_WHAT TO PRODUCE:_
Write out nothing but the lines from the first line of the entries below through the line with "- 2rX\cos\alpha +"; no pictures go in.

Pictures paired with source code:
=== Section Start ===
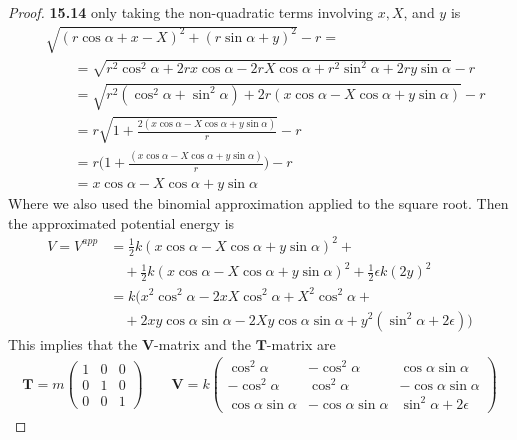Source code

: \documentclass[11pt]{article}
\theoremstyle{definition}
\begin{document}
\begin{proof}{\textbf{15.14}}
    only taking the non-quadratic terms involving $x,X$, and $y$ is
    \begin{align*}
        &\sqrt{(r\cos\alpha + x - X)^2 + (r\sin\alpha + y)^2} - r =\\
        &\qquad=
        \sqrt{r^2\cos^2\alpha + 2rx\cos\alpha - 2rX\cos\alpha + 
        r^2\sin^2\alpha + 2ry\sin\alpha} - r\\
        &\qquad=
        \sqrt{r^2(\cos^2\alpha + \sin^2\alpha) + 2r(x\cos\alpha
        - X\cos\alpha + y\sin\alpha)} - r\\
        &\qquad=
        r\sqrt{1 + \frac{2(x\cos\alpha - X\cos\alpha + y\sin\alpha)}{r}} - r\\
        &\qquad=
        r\bigg(1 + \frac{(x\cos\alpha - X\cos\alpha + y\sin\alpha)}{r}\bigg) - r\\
        &\qquad= x\cos\alpha - X\cos\alpha + y\sin\alpha
    \end{align*}
    Where we also used the binomial approximation applied to the square root.
    Then the approximated potential energy is
    \begin{align*}
        V = V^{app} &= \frac{1}{2}k(x\cos\alpha - X\cos\alpha + y\sin\alpha)^2 +\\
        &\quad+ \frac{1}{2}k(x\cos\alpha - X\cos\alpha + y\sin\alpha)^2
        + \frac{1}{2}\epsilon k(2y)^2\\
        &= k(x^2\cos^2\alpha - 2xX\cos^2\alpha + X^2\cos^2\alpha + \\
        &\quad + 2xy\cos\alpha\sin\alpha - 2Xy\cos\alpha\sin\alpha +
        y^2(\sin^2\alpha + 2\epsilon))
    \end{align*}
    This implies that the $\bm{V}$-matrix and the $\bm{T}$-matrix are 
    \begin{align*}
        \bm{T} = m\begin{pmatrix}
            1 & 0 & 0 \\
            0 & 1 & 0 \\
            0 & 0 & 1
        \end{pmatrix}
        \quad\quad
        \bm{V} = k\begin{pmatrix}
            \cos^2\alpha & -\cos^2\alpha & \cos\alpha\sin\alpha\\
            -\cos^2\alpha & \cos^2\alpha & -\cos\alpha\sin\alpha\\
            \cos\alpha\sin\alpha & -\cos\alpha\sin\alpha & \sin^2\alpha + 2\epsilon
        \end{pmatrix}
    \end{align*}

\end{proof}
\end{document}
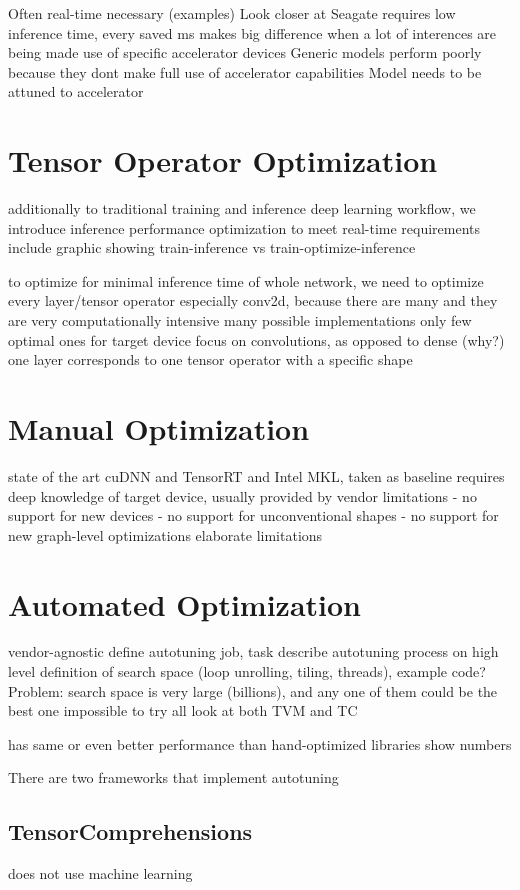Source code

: Often real-time necessary (examples)
Look closer at Seagate
requires low inference time, every saved ms makes big difference when a lot of interences are being made
use of specific accelerator devices
Generic models perform poorly because they dont make full use of accelerator capabilities
Model needs to be attuned to accelerator

\section{Tensor Operator Optimization}
additionally to traditional training and inference deep learning workflow, we introduce inference performance optimization to meet real-time requirements
include graphic showing train-inference vs train-optimize-inference

to optimize for minimal inference time of whole network, we need to optimize every layer/tensor operator
especially conv2d, because there are many and they are very computationally intensive
many possible implementations
only few optimal ones for target device
focus on convolutions, as opposed to dense (why?)
one layer corresponds to one tensor operator with a specific shape

\section{Manual Optimization}
state of the art cuDNN and TensorRT and Intel MKL, taken as baseline
requires deep knowledge of target device, usually provided by vendor
limitations
- no support for new devices
- no support for unconventional shapes
- no support for new graph-level optimizations
elaborate limitations

\section{Automated Optimization}
vendor-agnostic
define autotuning job, task
describe autotuning process on high level
definition of search space (loop unrolling, tiling, threads), example code?
Problem: search space is very large (billions), and any one of them could be the best one
impossible to try all
look at both TVM and TC

has same or even better performance than hand-optimized libraries
show numbers

There are two frameworks that implement autotuning

\subsection{TensorComprehensions}
does not use machine learning

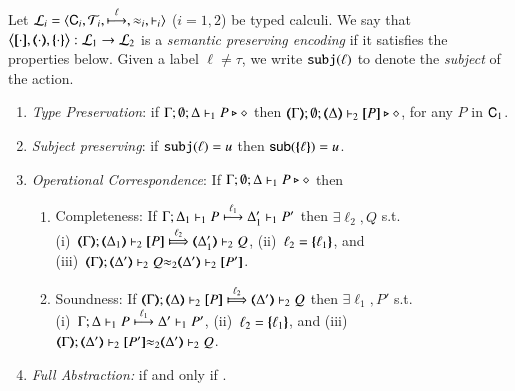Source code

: \begin{definition}\rm
\label{def:ep}
	Let
	$\tyl{L}_i=\calc{\CAL_i}{{\cal{T}}_i}{\hby{\ell}}{\wb_i}{\proves_i}$
	($i=1,2$) be typed calculi. 
	We say that
	$\enco{\map{\cdot}, \mapt{\cdot}, \mapa{\cdot}}: \tyl{L}_1 \to \tyl{L}_2$
	is a \emph{semantic preserving encoding}
	if it satisfies the properties below.
	Given a label $\ell \neq \tau$, we write 
	$\subj{\ell}$
	to denote the \emph{subject} of the action.
	
	\begin{enumerate}[1.]
		\item	\emph{Type Preservation}:
			if
			$\Gamma; \emptyset; \Delta \proves_1 P \hastype \Proc$ then 
			$\mapt{\Gamma}; \emptyset; \mapt{\Delta} \proves_2 \map{P} \hastype \Proc$,  
			for any   $P$ in $\CAL_1$.
		\item	\emph{Subject preserving}: if $\subj{\ell} = u$ then $\mathsf{sub}(\mapa{\ell}) =u$.


		\item	\emph{Operational Correspondence}:
			If $\Gamma; \emptyset; \Delta \proves_1 P \hastype \Proc$ then
			\begin{enumerate}
				\item	Completeness: 
					If  
					$\stytraarg{\Gamma}{\ell_1}{\Delta_1}{P}{\Delta'_1}{P'}{1}$
					then $\exists \ell_2, Q$ s.t. \\
					(i)~$\wtytraarg{\mapt{\Gamma}}{\ell_2}{\mapt{\Delta_1}}{\map{P}}{\mapt{\Delta'_1}}{Q}{2}$,
					(ii)~$\ell_2 = \mapa{\ell_1}$, 
					and \\
					(iii)~${\mapt{\Gamma}};{\mapt{\Delta'}}\proves_2 {Q}{\wb_2}{\mapt{\Delta'}}\proves_2 {\map{P'}}$.
				
				\item	Soundness:   
					If  $\wtytraarg{\mapt{\Gamma}}{\ell_2}{\mapt{\Delta}}{\map{P}}{\mapt{\Delta'}}{Q}{2}$
					then $\exists \ell_1, P'$ s.t.  \\
					(i)~$\stytraarg{\Gamma}{\ell_1}{\Delta}{P}{\Delta'}{P'}{1}$,
					(ii)~$\ell_2 = \mapa{\ell_1}$, and
					(iii)~
					${\mapt{\Gamma}};{\mapt{\Delta'}}\proves_2 {\map{P'}}{\wb_2}
					{\mapt{\Delta'}}\proves_2 {Q}$.
		\end{enumerate}
		
		\item	\emph{Full Abstraction:} 
			if and only if
			.
	\end{enumerate}
\end{definition}


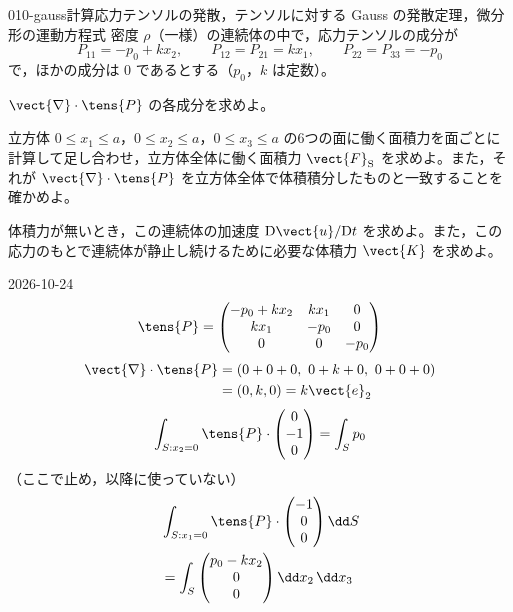 \documentclass[uplatex,dvipdfmx,a4paper,11pt]{jsarticle}
\begin{document}
\begin{mondai}{010-gauss}{計算}{応力テンソルの発散，テンソルに対する Gauss の発散定理，微分形の運動方程式}
密度 $\rho$（一様）の連続体の中で，応力テンソルの成分が
\[ P_{11}=-p_0+kx_2,\qquad P_{12}=P_{21}=kx_1,\qquad P_{22}=P_{33}=-p_0 \]
で，ほかの成分は $0$ であるとする（$p_0$，$k$ は定数）。
\begin{shoumon}
  \item $\vect{\nabla}\cdot\tens{P}$ の各成分を求めよ。
  \item 立方体 $0\le x_1\le a$，$0\le x_2\le a$，$0\le x_3\le a$ の6つの面に働く面積力を面ごとに計算して足し合わせ，立方体全体に働く面積力 $\vect{F}_{\mathrm{S}}$ を求めよ。また，それが $\vect{\nabla}\cdot\tens{P}$ を立方体全体で体積積分したものと一致することを確かめよ。
  \item 体積力が無いとき，この連続体の加速度 $\mathrm{D}\vect{u}/\mathrm{D}t$ を求めよ。また，この応力のもとで連続体が静止し続けるために必要な体積力 $\vect{K}$ を求めよ。
\end{shoumon}
\begin{kotaeutsushi}{2026-10-24}
\[ \tens{P}=\begin{pmatrix}-p_{0}+kx_{2}&kx_{1}&0\\kx_{1}&-p_{0}&0\\0&0&-p_{0}\end{pmatrix} \]
\begin{align*}
\vect{\nabla}\cdot\tens{P}&=(0+0+0,\ 0+k+0,\ 0+0+0)\\
&=(0,k,0)=k\vect{e}_{2}
\end{align*}
\[ \int_{S:x_{2}=0}\tens{P}\cdot\begin{pmatrix}0\\-1\\0\end{pmatrix}=\int_{S}p_{0} \]
（ここで止め，以降に使っていない）
\begin{align*}
&\int_{S:x_{1}=0}\tens{P}\cdot\begin{pmatrix}-1\\0\\0\end{pmatrix}\dd S\\
&=\int_{S}\begin{pmatrix}p_{0}-kx_{2}\\0\\0\end{pmatrix}\dd x_{2}\,\dd x_{3}\\

\end{align*}
\end{kotaeutsushi}
\end{mondai}
\end{document}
=== Section End ===
_SOLVED PROBLEM:_
Source code

: \documentclass[11pt]{article}
\theoremstyle{definition}
\begin{document}
\begin{proof}{\textbf{15.14}}
    only taking the non-quadratic terms involving $x,X$, and $y$ is
    \begin{align*}
        &\sqrt{(r\cos\alpha + x - X)^2 + (r\sin\alpha + y)^2} - r =\\
        &\qquad=
        \sqrt{r^2\cos^2\alpha + 2rx\cos\alpha - 2rX\cos\alpha + 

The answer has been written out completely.